Now a small yet dedicated following of several dozen Cuban dance enthusiasts are seeking to expand its appeal once more, claiming it as their cultural legacy.
Two years ago, they launched an annual Havana tango marathon and festival, in addition to staging regular classes and milongas, or tango dance events.
Last month, they hosted the first-ever Caribbean qualifying round for the Tango World Championship in Buenos Aires.
“Tango runs through Cubans’ veins because of its rhythm,” said Agustin Garcia, 34, who runs a weekly Sunday milonga on a central, tree-lined Havana promenade, and is turning his flat into a tango academy.
“Sometimes when I’m teaching, it’s incredible how quickly students grasp the steps.”
The word tango, of African origin, was used throughout Latin America around the turn of the 19th century to describe the social gatherings where slaves and free blacks would dance to the sound of drums, historians say.
What is now known as Argentine Tango – as music with lyrics and partnered dance – emerged later that century in the working-class port areas between Argentina and Uruguay as a fusion of genres carried there by sailors and immigrants?
That included the Habanera – the dance of Havana – a mix of African rhythms and European musical elements, which explains perhaps why the tango ended up being so beloved in Havana.
“Havana was the second top spot for tango in the world in the 1950s,” said Felix Contreras, 79, a Cuban academic writing a book about the phenomenon. “There were as many orchestras, clubs, and cabarets as in Buenos Aires.”
“All Argentine tango artists came to sing in Havana,” said Contreras, who met several including Osvaldo Pugliese and Astor Piazzolla. “In fact when (singer Carlos) Gardel died in a plane crash, he was en route to Havana.”
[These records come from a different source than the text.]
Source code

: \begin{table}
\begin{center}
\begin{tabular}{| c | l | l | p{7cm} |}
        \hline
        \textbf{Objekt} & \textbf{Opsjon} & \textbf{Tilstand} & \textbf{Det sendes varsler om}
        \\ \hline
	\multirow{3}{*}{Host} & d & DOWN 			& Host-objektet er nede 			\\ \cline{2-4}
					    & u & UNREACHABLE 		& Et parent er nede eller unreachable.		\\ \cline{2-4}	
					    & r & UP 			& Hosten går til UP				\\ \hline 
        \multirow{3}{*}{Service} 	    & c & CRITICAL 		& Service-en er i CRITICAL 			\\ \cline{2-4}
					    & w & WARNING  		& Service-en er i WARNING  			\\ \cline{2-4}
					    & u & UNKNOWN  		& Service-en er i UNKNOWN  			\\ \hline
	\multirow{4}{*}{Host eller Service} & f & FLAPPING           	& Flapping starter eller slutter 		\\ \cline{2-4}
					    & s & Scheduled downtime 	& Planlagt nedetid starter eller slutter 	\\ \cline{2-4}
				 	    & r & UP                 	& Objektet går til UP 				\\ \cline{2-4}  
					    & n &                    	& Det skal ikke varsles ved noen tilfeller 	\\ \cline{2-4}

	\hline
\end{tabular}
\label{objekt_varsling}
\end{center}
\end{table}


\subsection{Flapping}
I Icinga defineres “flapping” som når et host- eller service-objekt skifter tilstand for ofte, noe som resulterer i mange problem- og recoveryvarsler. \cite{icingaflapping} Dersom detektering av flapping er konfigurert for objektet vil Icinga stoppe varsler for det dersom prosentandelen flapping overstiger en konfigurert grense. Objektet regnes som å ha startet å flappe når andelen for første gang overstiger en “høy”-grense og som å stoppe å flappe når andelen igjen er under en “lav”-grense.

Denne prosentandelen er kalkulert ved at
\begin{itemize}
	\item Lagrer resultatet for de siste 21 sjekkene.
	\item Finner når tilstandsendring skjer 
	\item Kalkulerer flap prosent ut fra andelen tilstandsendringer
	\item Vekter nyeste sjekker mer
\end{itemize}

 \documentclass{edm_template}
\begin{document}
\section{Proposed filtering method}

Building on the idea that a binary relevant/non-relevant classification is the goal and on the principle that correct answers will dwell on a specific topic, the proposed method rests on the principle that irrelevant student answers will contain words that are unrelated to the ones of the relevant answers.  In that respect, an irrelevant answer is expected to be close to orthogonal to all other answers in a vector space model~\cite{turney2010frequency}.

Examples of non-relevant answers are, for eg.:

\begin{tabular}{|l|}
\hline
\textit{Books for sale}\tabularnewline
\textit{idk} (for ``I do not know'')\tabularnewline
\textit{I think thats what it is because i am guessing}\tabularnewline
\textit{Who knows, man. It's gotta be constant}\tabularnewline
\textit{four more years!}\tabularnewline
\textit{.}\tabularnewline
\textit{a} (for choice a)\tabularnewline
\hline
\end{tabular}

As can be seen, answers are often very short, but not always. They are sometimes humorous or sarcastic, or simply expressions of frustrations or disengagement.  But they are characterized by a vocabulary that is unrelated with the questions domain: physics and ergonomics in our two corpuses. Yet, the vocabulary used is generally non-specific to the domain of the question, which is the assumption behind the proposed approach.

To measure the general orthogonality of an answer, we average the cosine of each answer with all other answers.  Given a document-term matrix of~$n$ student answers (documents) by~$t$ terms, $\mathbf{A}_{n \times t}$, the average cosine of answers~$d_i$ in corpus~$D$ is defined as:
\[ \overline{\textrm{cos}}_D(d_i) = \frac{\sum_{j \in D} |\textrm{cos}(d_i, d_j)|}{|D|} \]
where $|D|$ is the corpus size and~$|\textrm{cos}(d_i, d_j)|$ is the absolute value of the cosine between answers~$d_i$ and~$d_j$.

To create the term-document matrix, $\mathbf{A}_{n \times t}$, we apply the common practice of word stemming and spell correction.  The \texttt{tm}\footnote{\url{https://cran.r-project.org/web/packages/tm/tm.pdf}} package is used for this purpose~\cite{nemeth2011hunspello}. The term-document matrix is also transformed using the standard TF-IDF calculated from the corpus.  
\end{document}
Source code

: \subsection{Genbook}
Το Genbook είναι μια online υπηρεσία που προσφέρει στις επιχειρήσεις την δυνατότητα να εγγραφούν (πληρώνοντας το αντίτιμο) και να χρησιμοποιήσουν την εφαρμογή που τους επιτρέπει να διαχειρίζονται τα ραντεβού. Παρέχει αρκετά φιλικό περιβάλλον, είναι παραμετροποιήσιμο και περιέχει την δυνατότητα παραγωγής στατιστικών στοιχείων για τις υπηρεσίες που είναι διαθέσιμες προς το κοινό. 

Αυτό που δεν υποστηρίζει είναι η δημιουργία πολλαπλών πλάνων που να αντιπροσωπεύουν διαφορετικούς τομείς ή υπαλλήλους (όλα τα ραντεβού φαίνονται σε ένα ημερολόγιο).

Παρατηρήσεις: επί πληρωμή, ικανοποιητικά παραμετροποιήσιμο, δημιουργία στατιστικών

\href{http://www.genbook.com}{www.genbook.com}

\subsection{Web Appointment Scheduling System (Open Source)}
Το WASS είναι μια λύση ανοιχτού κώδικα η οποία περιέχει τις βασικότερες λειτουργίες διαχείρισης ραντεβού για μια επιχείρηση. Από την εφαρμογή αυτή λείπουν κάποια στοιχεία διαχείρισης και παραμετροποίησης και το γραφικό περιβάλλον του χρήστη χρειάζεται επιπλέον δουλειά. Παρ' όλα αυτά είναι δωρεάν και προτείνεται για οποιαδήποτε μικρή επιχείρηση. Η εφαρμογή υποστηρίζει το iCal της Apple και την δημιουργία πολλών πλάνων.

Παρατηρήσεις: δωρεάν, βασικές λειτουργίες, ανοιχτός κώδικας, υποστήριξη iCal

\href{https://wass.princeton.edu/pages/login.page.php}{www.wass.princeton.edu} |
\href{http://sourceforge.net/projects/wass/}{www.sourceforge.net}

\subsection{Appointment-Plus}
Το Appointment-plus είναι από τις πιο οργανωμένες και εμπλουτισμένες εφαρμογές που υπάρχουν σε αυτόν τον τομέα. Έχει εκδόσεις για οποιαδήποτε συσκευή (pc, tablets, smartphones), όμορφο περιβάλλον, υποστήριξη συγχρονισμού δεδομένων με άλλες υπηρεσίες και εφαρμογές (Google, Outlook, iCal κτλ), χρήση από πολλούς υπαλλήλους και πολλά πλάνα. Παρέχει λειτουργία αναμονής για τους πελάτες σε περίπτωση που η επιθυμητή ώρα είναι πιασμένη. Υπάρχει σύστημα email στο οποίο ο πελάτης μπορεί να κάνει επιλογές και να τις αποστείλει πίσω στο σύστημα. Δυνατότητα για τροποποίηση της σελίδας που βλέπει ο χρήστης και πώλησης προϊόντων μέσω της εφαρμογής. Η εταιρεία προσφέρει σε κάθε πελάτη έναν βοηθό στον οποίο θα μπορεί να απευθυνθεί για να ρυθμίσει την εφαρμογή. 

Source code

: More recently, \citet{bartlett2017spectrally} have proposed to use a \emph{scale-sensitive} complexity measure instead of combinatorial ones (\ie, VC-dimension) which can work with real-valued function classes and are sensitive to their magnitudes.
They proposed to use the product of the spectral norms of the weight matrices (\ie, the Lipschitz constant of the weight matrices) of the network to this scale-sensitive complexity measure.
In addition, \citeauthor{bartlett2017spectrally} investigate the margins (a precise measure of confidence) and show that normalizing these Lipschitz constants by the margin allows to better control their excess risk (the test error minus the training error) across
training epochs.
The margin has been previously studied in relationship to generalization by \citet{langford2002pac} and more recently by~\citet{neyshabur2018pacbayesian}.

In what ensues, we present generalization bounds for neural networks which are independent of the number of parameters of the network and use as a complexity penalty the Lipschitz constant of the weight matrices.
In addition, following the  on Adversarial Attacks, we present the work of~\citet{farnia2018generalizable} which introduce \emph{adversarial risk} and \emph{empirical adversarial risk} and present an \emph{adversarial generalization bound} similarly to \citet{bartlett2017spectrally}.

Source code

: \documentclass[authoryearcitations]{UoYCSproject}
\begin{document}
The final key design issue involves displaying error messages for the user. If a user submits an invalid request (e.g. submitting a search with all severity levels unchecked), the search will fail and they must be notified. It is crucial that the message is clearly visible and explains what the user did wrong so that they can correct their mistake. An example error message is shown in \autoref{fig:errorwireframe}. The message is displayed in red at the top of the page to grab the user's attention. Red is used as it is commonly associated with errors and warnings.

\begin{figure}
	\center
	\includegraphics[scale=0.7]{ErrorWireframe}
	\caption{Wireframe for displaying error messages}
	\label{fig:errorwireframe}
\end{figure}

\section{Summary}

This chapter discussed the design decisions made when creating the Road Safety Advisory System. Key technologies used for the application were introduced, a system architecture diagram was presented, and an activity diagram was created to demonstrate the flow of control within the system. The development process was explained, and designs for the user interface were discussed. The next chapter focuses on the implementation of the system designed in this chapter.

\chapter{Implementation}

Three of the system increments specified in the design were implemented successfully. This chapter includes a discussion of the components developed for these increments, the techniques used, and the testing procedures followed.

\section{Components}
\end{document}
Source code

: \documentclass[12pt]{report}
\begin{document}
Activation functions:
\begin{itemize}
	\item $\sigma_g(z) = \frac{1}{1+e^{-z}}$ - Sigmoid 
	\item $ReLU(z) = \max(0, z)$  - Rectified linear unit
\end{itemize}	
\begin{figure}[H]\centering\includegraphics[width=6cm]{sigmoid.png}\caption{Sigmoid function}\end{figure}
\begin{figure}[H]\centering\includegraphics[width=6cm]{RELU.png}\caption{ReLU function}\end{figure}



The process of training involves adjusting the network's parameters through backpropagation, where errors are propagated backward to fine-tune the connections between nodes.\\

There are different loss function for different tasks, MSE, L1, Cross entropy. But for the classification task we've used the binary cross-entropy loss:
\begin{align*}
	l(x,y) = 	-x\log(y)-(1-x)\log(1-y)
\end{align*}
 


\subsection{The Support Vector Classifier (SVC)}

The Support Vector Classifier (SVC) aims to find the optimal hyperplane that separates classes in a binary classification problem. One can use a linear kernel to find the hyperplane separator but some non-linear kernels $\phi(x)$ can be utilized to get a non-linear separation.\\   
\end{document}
Tango even found its way up into the Sierra Maestra, with Argentine-born rebel leader “Che” Guevara singing his favorite tunes to his fellow revolutionaries, Contreras said.
“Sometimes we would take a break to forget the war with a bit of culture,” said former guerilla Julio Lopez, 79. “The Che liked to sing a few tangos, and we loved it. He sang well.”
Tango suffered a decline worldwide in the 1960s, staging a comeback as more of a niche interest in the 1980s.
In Cuba though, it was all but wiped out by the emigration of its top musicians and dancers in the economic crisis following the collapse of benefactor the Soviet Union in 1991.
The cash-strapped bastion of Cuban tango remaining is now centered in Havana around Garcia’s academy and the art studio, Ojo del Ciclon (Eye of the Hurricane), which hosts milongas several times a week amid its eclectic artworks.
The gallery also organizes for Argentine teachers to come to teach for free and distributes foreign donations of second-hand tango clothes and shoes that are not retailed in Cuba.
“The community has grown a lot in the last two years,” said owner Leo de Lazaro, 54. “Dance is part of who the Cuban people are.”